Exercise:
The result should be every line in the data below that carries the string "pairs".

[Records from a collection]

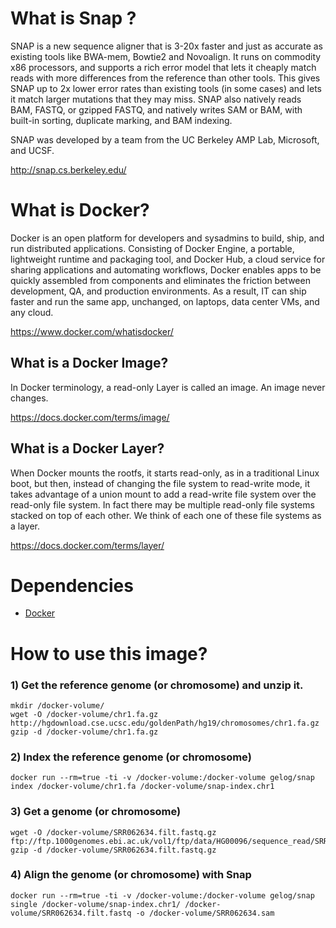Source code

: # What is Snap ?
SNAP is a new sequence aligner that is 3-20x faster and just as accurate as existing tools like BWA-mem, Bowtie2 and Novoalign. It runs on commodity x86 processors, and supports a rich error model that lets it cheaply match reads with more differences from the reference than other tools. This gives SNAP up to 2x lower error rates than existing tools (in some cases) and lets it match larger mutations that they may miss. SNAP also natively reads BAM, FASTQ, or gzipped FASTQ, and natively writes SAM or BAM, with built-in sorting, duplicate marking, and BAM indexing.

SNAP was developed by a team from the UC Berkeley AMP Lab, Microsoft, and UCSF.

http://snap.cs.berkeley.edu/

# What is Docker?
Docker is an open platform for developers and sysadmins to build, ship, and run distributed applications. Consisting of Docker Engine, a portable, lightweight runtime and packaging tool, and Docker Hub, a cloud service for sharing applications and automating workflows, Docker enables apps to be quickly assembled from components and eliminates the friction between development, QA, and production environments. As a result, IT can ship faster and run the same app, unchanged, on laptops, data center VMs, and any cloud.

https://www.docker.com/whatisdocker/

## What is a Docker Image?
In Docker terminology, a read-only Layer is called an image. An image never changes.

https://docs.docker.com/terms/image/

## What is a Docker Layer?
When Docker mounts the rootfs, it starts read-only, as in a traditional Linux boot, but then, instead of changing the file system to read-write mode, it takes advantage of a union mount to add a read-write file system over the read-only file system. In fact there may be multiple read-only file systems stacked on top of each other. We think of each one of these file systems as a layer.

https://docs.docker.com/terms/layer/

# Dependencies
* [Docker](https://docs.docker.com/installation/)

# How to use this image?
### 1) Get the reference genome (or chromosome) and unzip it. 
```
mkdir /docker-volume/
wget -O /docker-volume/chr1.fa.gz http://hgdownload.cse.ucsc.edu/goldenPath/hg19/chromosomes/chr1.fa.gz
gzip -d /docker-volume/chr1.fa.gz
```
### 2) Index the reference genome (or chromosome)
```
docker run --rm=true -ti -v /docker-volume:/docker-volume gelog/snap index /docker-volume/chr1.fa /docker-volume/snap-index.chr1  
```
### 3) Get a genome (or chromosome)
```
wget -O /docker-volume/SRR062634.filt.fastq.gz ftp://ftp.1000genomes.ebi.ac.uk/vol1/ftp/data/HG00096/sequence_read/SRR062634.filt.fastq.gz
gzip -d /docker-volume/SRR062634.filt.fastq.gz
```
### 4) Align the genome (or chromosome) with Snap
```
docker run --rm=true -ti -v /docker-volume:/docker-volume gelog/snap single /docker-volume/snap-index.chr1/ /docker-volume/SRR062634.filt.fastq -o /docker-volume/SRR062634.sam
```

--

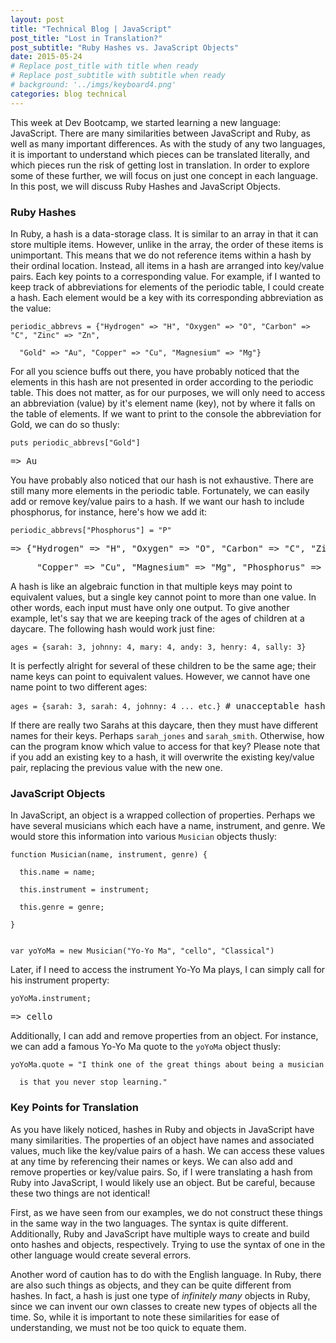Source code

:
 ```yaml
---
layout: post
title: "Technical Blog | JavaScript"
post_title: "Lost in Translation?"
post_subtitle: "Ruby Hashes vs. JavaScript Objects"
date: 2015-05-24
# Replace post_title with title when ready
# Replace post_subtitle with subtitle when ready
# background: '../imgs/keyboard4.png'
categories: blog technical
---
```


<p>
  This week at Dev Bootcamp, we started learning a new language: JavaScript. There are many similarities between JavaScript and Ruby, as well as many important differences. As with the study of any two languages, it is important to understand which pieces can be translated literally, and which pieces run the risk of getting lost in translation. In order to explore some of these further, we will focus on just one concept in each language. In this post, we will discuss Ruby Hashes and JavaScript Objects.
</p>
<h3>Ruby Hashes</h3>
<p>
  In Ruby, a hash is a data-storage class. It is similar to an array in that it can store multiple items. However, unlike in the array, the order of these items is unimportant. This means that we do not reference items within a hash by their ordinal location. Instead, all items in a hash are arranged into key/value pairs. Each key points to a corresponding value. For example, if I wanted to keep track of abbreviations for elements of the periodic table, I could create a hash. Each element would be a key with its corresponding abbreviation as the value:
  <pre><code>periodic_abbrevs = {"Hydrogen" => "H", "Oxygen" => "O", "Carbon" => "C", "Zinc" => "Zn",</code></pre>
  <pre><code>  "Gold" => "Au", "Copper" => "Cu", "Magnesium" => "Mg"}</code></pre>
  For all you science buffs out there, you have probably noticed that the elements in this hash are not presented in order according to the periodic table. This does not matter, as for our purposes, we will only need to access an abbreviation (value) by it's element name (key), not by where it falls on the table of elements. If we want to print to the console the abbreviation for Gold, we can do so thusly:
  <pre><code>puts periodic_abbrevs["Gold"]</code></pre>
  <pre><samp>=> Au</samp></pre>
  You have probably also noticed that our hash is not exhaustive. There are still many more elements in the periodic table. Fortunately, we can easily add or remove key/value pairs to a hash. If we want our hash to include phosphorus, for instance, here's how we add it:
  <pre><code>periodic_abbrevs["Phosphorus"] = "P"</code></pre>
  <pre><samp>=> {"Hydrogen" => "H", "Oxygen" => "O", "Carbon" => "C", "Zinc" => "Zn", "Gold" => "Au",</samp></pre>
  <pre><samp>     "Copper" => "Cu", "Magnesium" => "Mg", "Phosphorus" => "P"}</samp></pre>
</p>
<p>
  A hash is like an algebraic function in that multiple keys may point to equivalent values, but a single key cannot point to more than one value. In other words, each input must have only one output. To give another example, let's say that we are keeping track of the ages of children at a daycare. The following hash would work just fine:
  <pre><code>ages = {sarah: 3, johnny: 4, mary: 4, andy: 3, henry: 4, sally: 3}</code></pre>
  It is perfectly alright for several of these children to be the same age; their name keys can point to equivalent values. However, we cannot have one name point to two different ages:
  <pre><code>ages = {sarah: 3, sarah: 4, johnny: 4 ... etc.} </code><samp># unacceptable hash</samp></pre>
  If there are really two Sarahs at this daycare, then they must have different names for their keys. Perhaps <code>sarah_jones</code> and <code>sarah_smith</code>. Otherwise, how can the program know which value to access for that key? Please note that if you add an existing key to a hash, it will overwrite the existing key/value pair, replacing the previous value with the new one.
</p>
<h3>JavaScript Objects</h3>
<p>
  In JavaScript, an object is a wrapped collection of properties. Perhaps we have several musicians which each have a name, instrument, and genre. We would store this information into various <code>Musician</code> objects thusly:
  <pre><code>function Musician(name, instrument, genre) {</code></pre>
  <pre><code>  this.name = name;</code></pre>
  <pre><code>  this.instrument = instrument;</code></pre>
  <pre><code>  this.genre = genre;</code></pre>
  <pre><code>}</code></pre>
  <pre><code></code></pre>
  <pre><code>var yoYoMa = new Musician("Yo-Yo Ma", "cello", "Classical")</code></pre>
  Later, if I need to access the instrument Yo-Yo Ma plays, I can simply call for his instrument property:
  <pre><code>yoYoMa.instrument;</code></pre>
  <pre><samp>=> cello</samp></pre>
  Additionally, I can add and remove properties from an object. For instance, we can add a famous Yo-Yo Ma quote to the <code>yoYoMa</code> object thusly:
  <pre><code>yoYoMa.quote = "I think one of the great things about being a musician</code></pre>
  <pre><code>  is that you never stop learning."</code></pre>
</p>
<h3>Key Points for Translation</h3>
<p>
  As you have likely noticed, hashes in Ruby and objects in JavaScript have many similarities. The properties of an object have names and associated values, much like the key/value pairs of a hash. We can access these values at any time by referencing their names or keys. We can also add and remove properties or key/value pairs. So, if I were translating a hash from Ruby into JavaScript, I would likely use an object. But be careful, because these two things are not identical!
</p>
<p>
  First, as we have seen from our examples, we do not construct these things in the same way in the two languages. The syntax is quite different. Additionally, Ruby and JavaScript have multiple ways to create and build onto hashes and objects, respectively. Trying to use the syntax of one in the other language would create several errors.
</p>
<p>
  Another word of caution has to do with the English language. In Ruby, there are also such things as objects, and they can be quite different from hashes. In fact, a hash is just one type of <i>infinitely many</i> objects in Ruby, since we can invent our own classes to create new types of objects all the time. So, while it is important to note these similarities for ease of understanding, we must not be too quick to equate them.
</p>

* * *

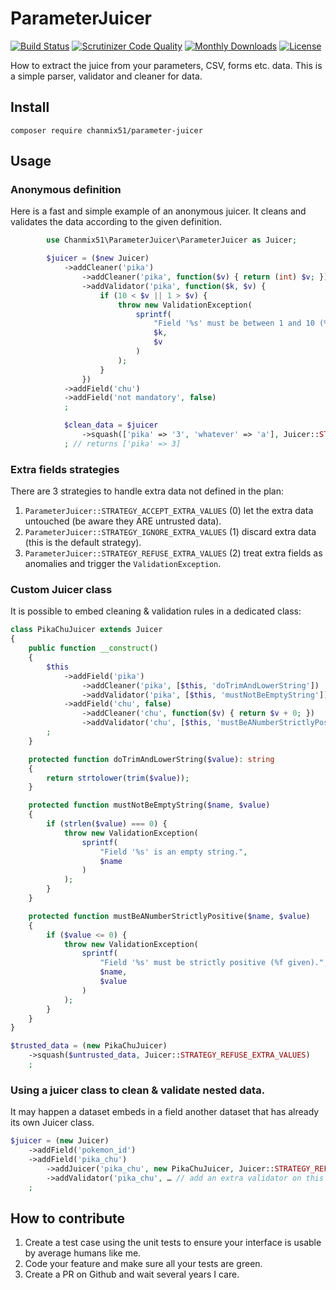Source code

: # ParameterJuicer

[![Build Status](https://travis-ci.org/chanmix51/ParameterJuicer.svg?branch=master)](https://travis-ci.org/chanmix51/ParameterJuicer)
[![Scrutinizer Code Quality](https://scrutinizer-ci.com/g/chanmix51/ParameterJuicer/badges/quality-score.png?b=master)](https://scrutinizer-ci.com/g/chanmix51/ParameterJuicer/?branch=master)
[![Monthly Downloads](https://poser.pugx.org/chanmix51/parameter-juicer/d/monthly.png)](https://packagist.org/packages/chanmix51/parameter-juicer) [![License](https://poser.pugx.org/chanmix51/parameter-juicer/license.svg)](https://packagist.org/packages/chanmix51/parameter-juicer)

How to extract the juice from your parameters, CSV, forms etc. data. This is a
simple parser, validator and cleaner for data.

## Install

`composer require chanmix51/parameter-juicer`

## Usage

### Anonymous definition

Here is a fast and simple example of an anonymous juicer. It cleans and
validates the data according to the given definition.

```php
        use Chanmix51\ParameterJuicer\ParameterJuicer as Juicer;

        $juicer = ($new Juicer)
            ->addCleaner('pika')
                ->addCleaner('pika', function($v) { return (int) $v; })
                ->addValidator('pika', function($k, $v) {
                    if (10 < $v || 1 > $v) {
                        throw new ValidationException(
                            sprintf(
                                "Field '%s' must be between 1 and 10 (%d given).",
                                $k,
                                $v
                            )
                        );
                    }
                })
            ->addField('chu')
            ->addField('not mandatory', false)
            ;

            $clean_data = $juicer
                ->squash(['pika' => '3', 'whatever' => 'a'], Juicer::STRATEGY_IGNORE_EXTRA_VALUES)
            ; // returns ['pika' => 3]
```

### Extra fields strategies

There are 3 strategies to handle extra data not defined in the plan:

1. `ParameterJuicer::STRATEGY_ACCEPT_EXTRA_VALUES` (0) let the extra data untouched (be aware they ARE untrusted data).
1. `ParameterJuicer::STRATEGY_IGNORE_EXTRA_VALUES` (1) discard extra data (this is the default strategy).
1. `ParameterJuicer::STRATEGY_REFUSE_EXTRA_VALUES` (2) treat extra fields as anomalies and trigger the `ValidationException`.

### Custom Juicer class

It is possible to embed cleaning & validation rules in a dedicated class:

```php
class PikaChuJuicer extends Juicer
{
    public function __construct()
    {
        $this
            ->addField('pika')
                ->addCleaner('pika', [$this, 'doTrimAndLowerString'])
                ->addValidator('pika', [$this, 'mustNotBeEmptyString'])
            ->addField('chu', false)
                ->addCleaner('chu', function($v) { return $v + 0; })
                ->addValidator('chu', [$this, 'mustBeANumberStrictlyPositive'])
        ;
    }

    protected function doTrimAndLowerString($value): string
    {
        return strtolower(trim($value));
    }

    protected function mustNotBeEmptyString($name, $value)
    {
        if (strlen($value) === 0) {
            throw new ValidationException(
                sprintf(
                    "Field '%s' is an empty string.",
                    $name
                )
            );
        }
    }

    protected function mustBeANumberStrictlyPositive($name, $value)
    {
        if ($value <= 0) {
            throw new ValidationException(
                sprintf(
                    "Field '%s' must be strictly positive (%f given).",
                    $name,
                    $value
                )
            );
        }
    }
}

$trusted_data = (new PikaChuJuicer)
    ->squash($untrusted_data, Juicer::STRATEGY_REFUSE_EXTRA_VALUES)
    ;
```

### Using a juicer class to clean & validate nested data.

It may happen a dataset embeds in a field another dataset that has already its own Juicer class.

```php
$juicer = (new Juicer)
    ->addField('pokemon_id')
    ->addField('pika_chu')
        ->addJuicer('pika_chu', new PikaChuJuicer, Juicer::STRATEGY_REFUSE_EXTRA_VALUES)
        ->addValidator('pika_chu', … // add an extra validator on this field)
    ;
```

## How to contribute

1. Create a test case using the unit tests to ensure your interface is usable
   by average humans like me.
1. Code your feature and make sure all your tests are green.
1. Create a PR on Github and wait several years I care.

Answer to this problem:
  In Ruby, a hash is a data-storage class. It is similar to an array in that it can store multiple items. However, unlike in the array, the order of these items is unimportant. This means that we do not reference items within a hash by their ordinal location. Instead, all items in a hash are arranged into key/value pairs. Each key points to a corresponding value. For example, if I wanted to keep track of abbreviations for elements of the periodic table, I could create a hash. Each element would be a key with its corresponding abbreviation as the value:
  You have probably also noticed that our hash is not exhaustive. There are still many more elements in the periodic table. Fortunately, we can easily add or remove key/value pairs to a hash. If we want our hash to include phosphorus, for instance, here's how we add it:
  As you have likely noticed, hashes in Ruby and objects in JavaScript have many similarities. The properties of an object have names and associated values, much like the key/value pairs of a hash. We can access these values at any time by referencing their names or keys. We can also add and remove properties or key/value pairs. So, if I were translating a hash from Ruby into JavaScript, I would likely use an object. But be careful, because these two things are not identical!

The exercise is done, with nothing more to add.